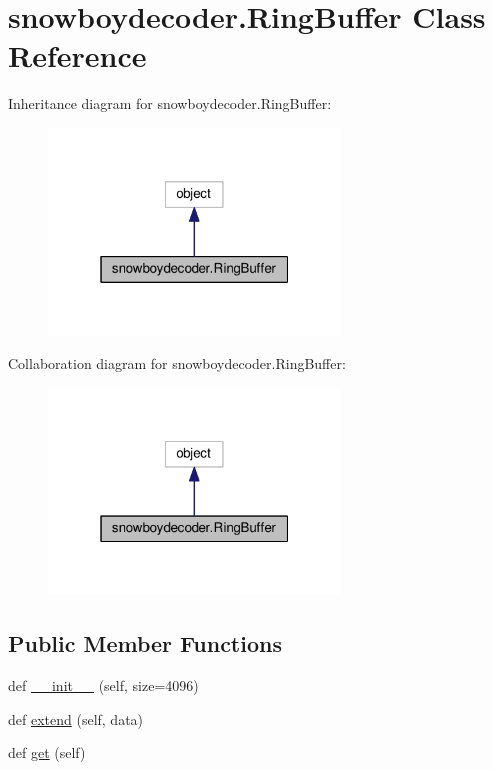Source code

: \hypertarget{classsnowboydecoder_1_1RingBuffer}{}\section{snowboydecoder.\+Ring\+Buffer Class Reference}
\label{classsnowboydecoder_1_1RingBuffer}


Inheritance diagram for snowboydecoder.\+Ring\+Buffer\+:\nopagebreak
\begin{figure}[H]
\begin{center}
\leavevmode
\includegraphics[width=220pt]{classsnowboydecoder_1_1RingBuffer__inherit__graph}
\end{center}
\end{figure}


Collaboration diagram for snowboydecoder.\+Ring\+Buffer\+:\nopagebreak
\begin{figure}[H]
\begin{center}
\leavevmode
\includegraphics[width=220pt]{classsnowboydecoder_1_1RingBuffer__coll__graph}
\end{center}
\end{figure}
\subsection*{Public Member Functions}
\begin{DoxyCompactItemize}
\item 
def \hyperlink{classsnowboydecoder_1_1RingBuffer_a0e81257f8756886d0fbfb195ccd5b681}{\+\_\+\+\_\+init\+\_\+\+\_\+} (self, size=4096)
\item 
def \hyperlink{classsnowboydecoder_1_1RingBuffer_a8abd8bc5da6f36309861332258669790}{extend} (self, data)
\item 
def \hyperlink{classsnowboydecoder_1_1RingBuffer_ad083eb25f13fa3d7947caf62ca0d7353}{get} (self)
\end{DoxyCompactItemize}


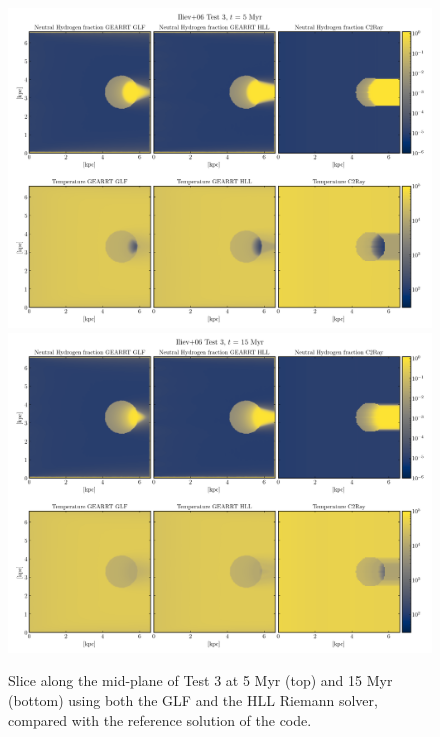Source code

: \begin{figure}
 \centering
 \includegraphics[width=.95\textwidth]{figures/RHD/Iliev3/comparison_128output_0005.png}\\
 \includegraphics[width=.95\textwidth]{figures/RHD/Iliev3/comparison_128output_0015.png}
 \caption{Slice along the mid-plane of Test 3 at 5 Myr (top) and 15 Myr (bottom) using both the GLF
and the HLL Riemann solver, compared with the reference solution of the  code.
}
 \label{fig:iliev3-slices}
\end{figure}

************

*TASK TO CARRY OUT*:
An exact copy of the records above is needed, with the pictures removed.

*RESPONSE AREA*:
Source code

: \hypertarget{classsnowboydecoder_1_1RingBuffer}{}\section{snowboydecoder.\+Ring\+Buffer Class Reference}
\label{classsnowboydecoder_1_1RingBuffer}


Inheritance diagram for snowboydecoder.\+Ring\+Buffer\+:\nopagebreak
\begin{figure}[H]
\begin{center}
\leavevmode
\includegraphics[width=220pt]{classsnowboydecoder_1_1RingBuffer__inherit__graph}
\end{center}
\end{figure}


Collaboration diagram for snowboydecoder.\+Ring\+Buffer\+:\nopagebreak
\begin{figure}[H]
\begin{center}
\leavevmode
\includegraphics[width=220pt]{classsnowboydecoder_1_1RingBuffer__coll__graph}
\end{center}
\end{figure}
\subsection*{Public Member Functions}
\begin{DoxyCompactItemize}
\item 
def \hyperlink{classsnowboydecoder_1_1RingBuffer_a0e81257f8756886d0fbfb195ccd5b681}{\+\_\+\+\_\+init\+\_\+\+\_\+} (self, size=4096)
\item 
def \hyperlink{classsnowboydecoder_1_1RingBuffer_a8abd8bc5da6f36309861332258669790}{extend} (self, data)
\item 
def \hyperlink{classsnowboydecoder_1_1RingBuffer_ad083eb25f13fa3d7947caf62ca0d7353}{get} (self)
\end{DoxyCompactItemize}


Source code

: \begin{figure}
 \centering
 \includegraphics[width=.95\textwidth]{figures/RHD/Iliev3/comparison_128output_0005.png}\\
 \includegraphics[width=.95\textwidth]{figures/RHD/Iliev3/comparison_128output_0015.png}
 \caption{Slice along the mid-plane of Test 3 at 5 Myr (top) and 15 Myr (bottom) using both the GLF
and the HLL Riemann solver, compared with the reference solution of the  code.
}
 \label{fig:iliev3-slices}
\end{figure}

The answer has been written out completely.